# Leclerc Battle Performance



## tomahawk6 (16 Jul 2016)

Reports from Yemen are positive about the Leclerc's performance.The comment by a retired French Colonel was funny.He asked:



> “So what do you think of France’s new super tank, the Leclerc?” a retired colonel in the French army’s logistical brigade jokingly asked me in 2002. “You know, the one we paid a fortune for and that we’ll never use in battle.”
> 
> So far his prediction has proved true. The French military has deployed light armored vehicles and air power in its combat missions in Afghanistan, Congo, Cote d’Ivoire, Central African Republic and Mali.

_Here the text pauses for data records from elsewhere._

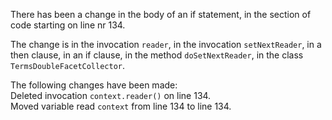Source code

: There has been a change in the body of an if statement, in the section of code starting on line nr 134.
  
The change is in the invocation ```reader```, in the invocation ```setNextReader```, in a then clause, in an if clause, in the method ```doSetNextReader```, in the class ```TermsDoubleFacetCollector```.
  
The following changes have been made:  
Deleted invocation ```context.reader()``` on line 134.  
Moved variable read ```context``` from line 134 to line 134.  
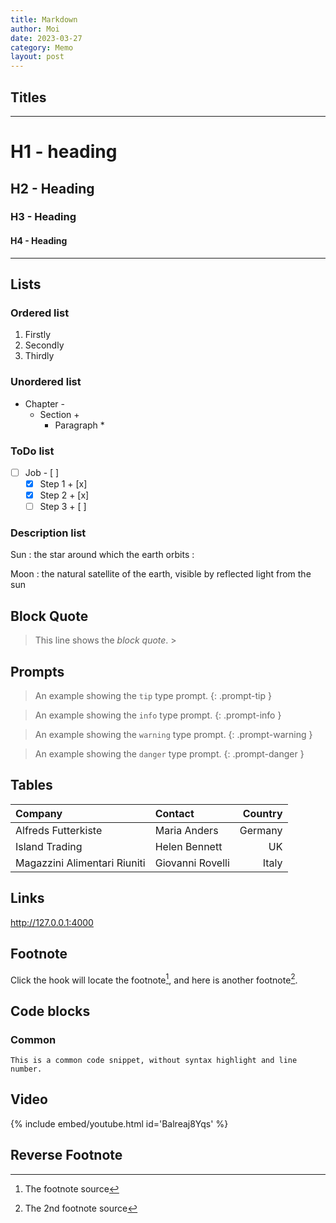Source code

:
 ```yaml
---
title: Markdown
author: Moi
date: 2023-03-27
category: Memo
layout: post
---
```



## Titles

---

# H1 - heading #

## H2 - Heading ##

### H3 - Heading ###

#### H4 - Heading ####
---

## Lists

### Ordered list

1. Firstly
2. Secondly
3. Thirdly

### Unordered list

- Chapter -
  + Section +
    * Paragraph *

### ToDo list

- [ ] Job - [ ]
  + [x] Step 1 + [x]
  + [x] Step 2 + [x]
  + [ ] Step 3 + [ ]

### Description list

Sun
: the star around which the earth orbits :

Moon
: the natural satellite of the earth, visible by reflected light from the sun

## Block Quote

> This line shows the _block quote_. >

## Prompts

> An example showing the `tip` type prompt. 
{: .prompt-tip }

> An example showing the `info` type prompt.
{: .prompt-info }

> An example showing the `warning` type prompt.
{: .prompt-warning }

> An example showing the `danger` type prompt.
{: .prompt-danger }

## Tables

| Company                      | Contact          | Country |
| :--------------------------- | :--------------- | ------: |
| Alfreds Futterkiste          | Maria Anders     | Germany |
| Island Trading               | Helen Bennett    |      UK |
| Magazzini Alimentari Riuniti | Giovanni Rovelli |   Italy |

## Links

<http://127.0.0.1:4000>

## Footnote

Click the hook will locate the footnote[^footnote], and here is another footnote[^fn-nth-2].

## Code blocks

### Common

```
This is a common code snippet, without syntax highlight and line number.
```

## Video

{% include embed/youtube.html id='Balreaj8Yqs' %}

## Reverse Footnote

[^footnote]: The footnote source
[^fn-nth-2]: The 2nd footnote source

http://nationalinterest.org/blog/the-buzz/frances-leclerc-super-tank-better-american-or-russian-armor-16986


----------



## Colin Parkinson (18 Jul 2016)

A big factor is the UAE army seems a lot more switched on, it's been painful to watch the Houthi videos ambushing Saudi troops who have zero situational awareness and total lack of tactics.


----------



## Humphrey Bogart (18 Jul 2016)

Colin P said:
			
		

> A big factor is the UAE army seems a lot more switched on, it's been painful to watch the Houthi videos ambushing Saudi troops who have zero situational awareness and total lack of tactics.



That's because the Emirs hired foreign soldiers to manage the war for them.


----------



## Red 6 (18 Jul 2016)

I recall that when the Leclerc was first fielded, it was supposed to be a game-changer as the first tank in service built around its digital data bus. That the Leclerc hasn't been downrange is likely more about logistics than capabilities.


----------